Work instructions
Please give the count of lines below with the string "incidence" in them, and no other words.

Entries taken from a collection:
● ● ● ● ●

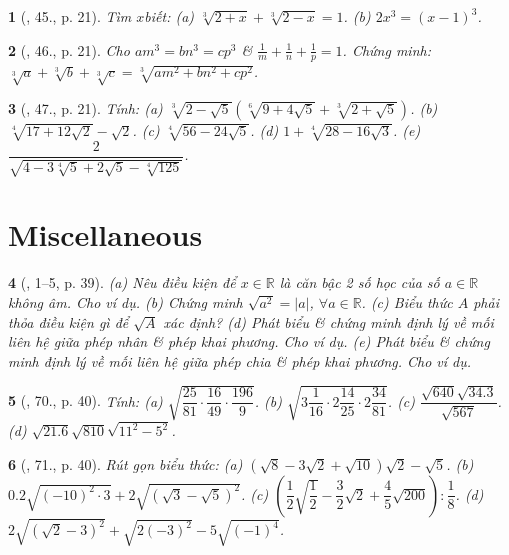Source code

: \documentclass{article}
\newtheorem{baitoan}{}
\begin{document}
\begin{baitoan}[\cite{Binh_Toan_9_tap_1}, 45., p. 21]
	Tìm $x$biết: (a) $\sqrt[3]{2 + x} + \sqrt[3]{2 - x} = 1$. (b) $2x^3 = (x - 1)^3$.
\end{baitoan}

\begin{baitoan}[\cite{Binh_Toan_9_tap_1}, 46., p. 21]
	Cho $am^3 = bn^3 = cp^3$ \& $\frac{1}{m} + \frac{1}{n} + \frac{1}{p} = 1$. Chứng minh: $\sqrt[3]{a} + \sqrt[3]{b} + \sqrt[3]{c} = \sqrt[3]{am^2 + bn^2 + cp^2}$.
\end{baitoan}

\begin{baitoan}[\cite{Binh_Toan_9_tap_1}, 47., p. 21]
	Tính: (a) $\sqrt[3]{2 - \sqrt{5}}(\sqrt[6]{9 + 4\sqrt{5}} + \sqrt[3]{2 + \sqrt{5}})$. (b) $\sqrt[4]{17 + 12\sqrt{2}} - \sqrt{2}$. (c) $\sqrt[4]{56 - 24\sqrt{5}}$. (d) $1 + \sqrt[4]{28 - 16\sqrt{3}}$. (e) $\dfrac{2}{\sqrt{4 - 3\sqrt[4]{5} + 2\sqrt{5} - \sqrt[4]{125}}}$.
\end{baitoan}


\section{Miscellaneous}

\begin{baitoan}[\cite{SGK_Toan_9_tap_1}, 1--5, p. 39]
	(a) Nêu điều kiện để $x\in\mathbb{R}$ là căn bậc 2 số học của số $a\in\mathbb{R}$ không âm. Cho ví dụ. (b) Chứng minh $\sqrt{a^2} = |a|$, $\forall a\in\mathbb{R}$. (c) Biểu thức $A$ phải thỏa điều kiện gì để $\sqrt{A}$ xác định? (d) Phát biểu \& chứng minh định lý về mối liên hệ giữa phép nhân \& phép khai phương. Cho ví dụ. (e) Phát biểu \& chứng minh định lý về mối liên hệ giữa phép chia \& phép khai phương. Cho ví dụ.
\end{baitoan}

\begin{baitoan}[\cite{SGK_Toan_9_tap_1}, 70., p. 40]
	Tính: (a) $\sqrt{\dfrac{25}{81}\cdot\dfrac{16}{49}\cdot\dfrac{196}{9}}$. (b) $\sqrt{3\dfrac{1}{16}\cdot2\dfrac{14}{25}\cdot2\dfrac{34}{81}}$. (c) $\dfrac{\sqrt{640}\sqrt{34.3}}{\sqrt{567}}$. (d) $\sqrt{21.6}\sqrt{810}\sqrt{11^2 - 5^2}$.
\end{baitoan}

\begin{baitoan}[\cite{SGK_Toan_9_tap_1}, 71., p. 40]
	Rút gọn biểu thức: (a) $(\sqrt{8} - 3\sqrt{2} + \sqrt{10})\sqrt{2} - \sqrt{5}$. (b) $0.2\sqrt{(-10)^2\cdot3} + 2\sqrt{(\sqrt{3} - \sqrt{5})^2}$. (c) $\left(\dfrac{1}{2}\sqrt{\dfrac{1}{2}} - \dfrac{3}{2}\sqrt{2} + \dfrac{4}{5}\sqrt{200}\right):\dfrac{1}{8}$. (d) $2\sqrt{(\sqrt{2} - 3)^2} + \sqrt{2(-3)^2} - 5\sqrt{(-1)^4}$.
\end{baitoan}
\end{document}
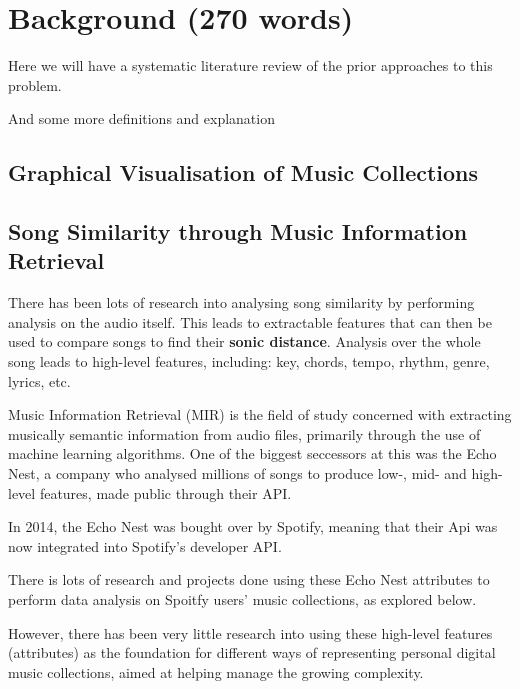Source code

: \chapter{Background (270 words)}
Here we will have a systematic literature review of the prior
approaches to this problem.

And some more definitions and explanation

\section{Graphical Visualisation of Music Collections}



\section{Song Similarity through Music Information Retrieval}
There has been lots of research into analysing song similarity by performing analysis on the audio itself. This leads to extractable features that can then be used to compare songs to find their \textbf{sonic distance}.
Analysis over the whole song leads to high-level features, including: key, chords, tempo, rhythm, genre, lyrics, etc.

Music Information Retrieval (MIR) is the field of study concerned with extracting musically semantic information from audio files, primarily through the use of machine learning algorithms. One of the biggest seccessors at this was the Echo Nest, a company who analysed millions of songs to produce low-, mid- and high-level features, made public through their API.

In 2014, the Echo Nest was bought over by Spotify, meaning that their Api was now integrated into Spotify's developer API.

There is lots of research and projects done using these Echo Nest attributes to perform data analysis on Spoitfy users' music collections, as explored below.

However, there has been very little research into using these high-level features (attributes) as the foundation for different ways of representing personal digital music collections, aimed at helping manage the growing complexity.


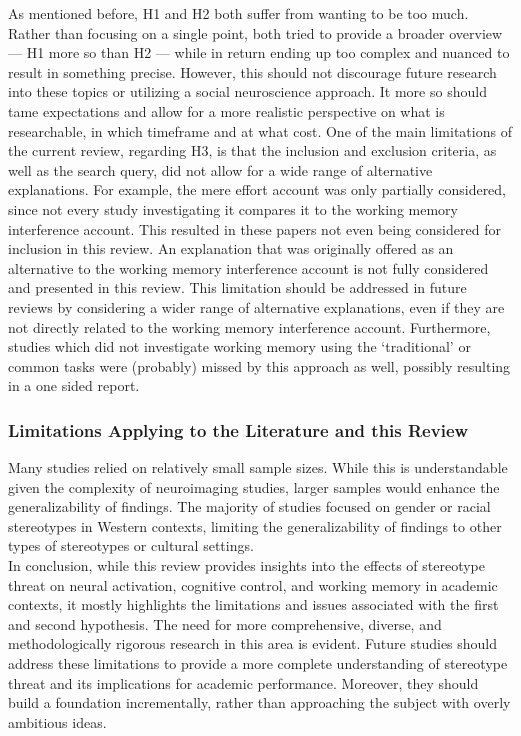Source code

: \documentclass[
  stu, a4paper, 12pt,mask,floatsintext]{apa7}
\begin{document}
As mentioned before, H1 and H2 both suffer from wanting to be too much.
Rather than focusing on a single point, both tried to provide a broader overview --- H1 more so than H2 --- while in return ending up too complex and nuanced to result in something precise.
However, this should not discourage future research into these topics or utilizing a social neuroscience approach.
It more so should tame expectations and allow for a more realistic perspective on what is researchable, in which timeframe and at what cost.
One of the main limitations of the current review, regarding H3, is that the inclusion and exclusion criteria, as well as the search query, did not allow for a wide range of alternative explanations.
For example, the mere effort account was only partially considered, since not every study investigating it compares it to the working memory interference account.
This resulted in these papers not even being considered for inclusion in this review.
An explanation that was originally offered as an alternative to the working memory interference account is not fully considered and presented in this review.
This limitation should be addressed in future reviews by considering a wider range of alternative explanations, even if they are not directly related to the working memory interference account.
Furthermore, studies which did not investigate working memory using the `traditional' or common tasks were (probably) missed by this approach as well, possibly resulting in a one sided report.

\subsubsection{Limitations Applying to the Literature and this Review}\label{limitations-applying-to-the-literature-and-this-review}

Many studies relied on relatively small sample sizes.
While this is understandable given the complexity of neuroimaging studies, larger samples would enhance the generalizability of findings.
The majority of studies focused on gender or racial stereotypes in Western contexts, limiting the generalizability of findings to other types of stereotypes or cultural settings.\\
In conclusion, while this review provides insights into the effects of stereotype threat on neural activation, cognitive control, and working memory in academic contexts, it mostly highlights the limitations and issues associated with the first and second hypothesis.
The need for more comprehensive, diverse, and methodologically rigorous research in this area is evident.
Future studies should address these limitations to provide a more complete understanding of stereotype threat and its implications for academic performance.
Moreover, they should build a foundation incrementally, rather than approaching the subject with overly ambitious ideas.
\end{document}
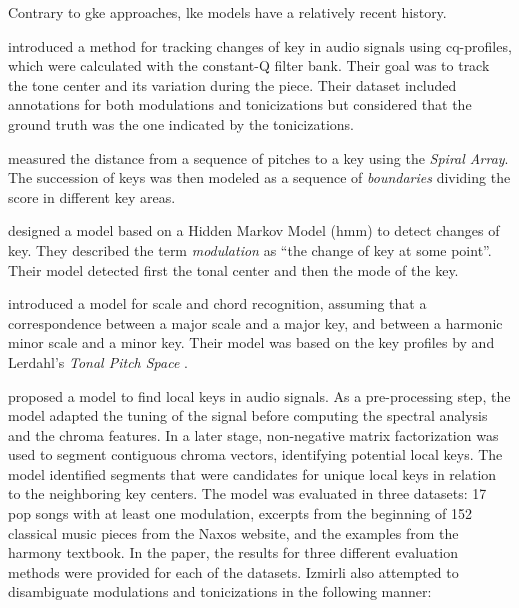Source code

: 


Contrary to \gls{gke} approaches, \gls{lke} models have a
relatively recent history.

\textcite{purwins2000new} introduced a method for tracking
changes of key in audio signals using cq-profiles, which
were calculated with the constant-Q filter bank. Their goal
was to track the tone center and its variation during the
piece. Their dataset included annotations for both
modulations and tonicizations but considered that the ground
truth was the one indicated by the tonicizations.

\textcite{chew2002spiral} measured the distance from a
sequence of pitches to a key using the \emph{Spiral Array}.
The succession of keys was then modeled as a sequence of
\emph{boundaries} dividing the score in different key areas.

\textcite{chai2005detection} designed a model based on a
Hidden Markov Model (\gls{hmm}) to detect changes of key.
They described the term \emph{modulation} as ``the change of
key at some point''. Their model detected first the tonal
center and then the mode of the key.

\textcite{catteau2007probabilistic} introduced a model for
scale and chord recognition, assuming that a correspondence
between a major scale and a major key, and between a
harmonic minor scale and a minor key. Their model was based
on the key profiles by \textcite{temperley1999whats} and
Lerdahl's \emph{Tonal Pitch Space}
\parencite{lerdahl2005tonal}.

\textcite{izmirli2007localized} proposed a model to find
local keys in audio signals. As a pre-processing step, the
model adapted the tuning of the signal before computing the
spectral analysis and the chroma features. In a later stage,
non-negative matrix factorization was used to segment
contiguous chroma vectors, identifying potential local keys.
The model identified segments that were candidates for
unique local keys in relation to the neighboring key
centers. The model was evaluated in three datasets: 17 pop
songs with at least one modulation, excerpts from the
beginning of 152 classical music pieces from the Naxos
website, and the examples from the
\textcite{kostka1984tonal} harmony textbook. In the paper,
the results for three different evaluation methods were
provided for each of the datasets. Izmirli also attempted to
disambiguate modulations and tonicizations in the following
manner:

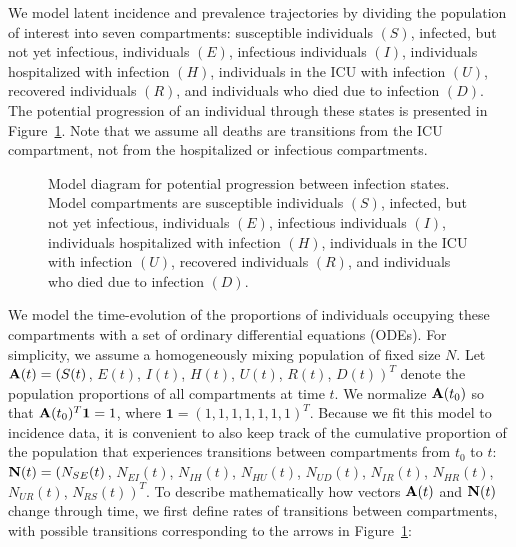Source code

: We model latent incidence and prevalence trajectories by dividing the population of interest into seven compartments: susceptible individuals \( (S) \), infected, but not yet infectious, individuals \( (E) \), infectious individuals \( (I) \), individuals hospitalized with infection \( (H) \), individuals in the ICU with infection \( (U) \),  recovered individuals \( (R) \), and individuals who died due to infection \( (D) \).
The potential progression of an individual through these states is presented in Figure~\ref{ch_5:fig:model_diagram}.
Note that we assume all deaths are transitions from the ICU compartment, not from the hospitalized or infectious compartments.
\begin{figure}
    \centering
    \caption[State transition diagram.]{Model diagram for potential progression between infection states.
    Model compartments are susceptible individuals \( (S) \), infected, but not yet infectious, individuals \( (E) \), infectious individuals \( (I) \), individuals hospitalized with infection \( (H) \), individuals in the ICU with infection \( (U) \),  recovered individuals \( (R) \), and individuals who died due to infection \( (D) \).}
    \label{ch_5:fig:model_diagram}
\end{figure}
We model the time-evolution of the proportions of individuals occupying these compartments with a set of ordinary differential equations (ODEs).
For simplicity, we assume a homogeneously mixing population of fixed size \( N \).
Let \( \mathbf{A}(t) = \left(S(t) \right.\), \( E(t) \), \( I(t) \), \( H(t) \), \( U(t) \), \( R(t) \), \( \left. D(t) \right)^T \) denote the population proportions of all compartments at time \( t \).
We normalize \( \mathbf{A}(t_0) \) so that \( \mathbf{A}(t_0)^T\boldsymbol{1} = 1\), where \( \boldsymbol{1} = (1, 1, 1, 1, 1, 1, 1)^T \).
Because we fit this model to incidence data, it is convenient to also keep track of the cumulative proportion of the population that experiences transitions between compartments from \( t_0 \) to \( t \): \( \mathbf{N}(t) = \left(N_{SE}(t) \right. \), \( N_{EI}(t) \), \( N_{IH}(t) \), \( N_{HU}(t) \), \( N_{UD}(t) \), \( N_{IR}(t) \), \( N_{HR}(t) \), \( N_{UR}(t) \), \( \left. N_{RS}(t) \right)^T\).
To describe mathematically how vectors $\mathbf{A}(t)$ and $\mathbf{N}(t)$ change through time, we first define rates of transitions between compartments, with possible transitions corresponding to the arrows in Figure~\ref{ch_5:fig:model_diagram}:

● ● ● ● ●

Solution for this exercise
2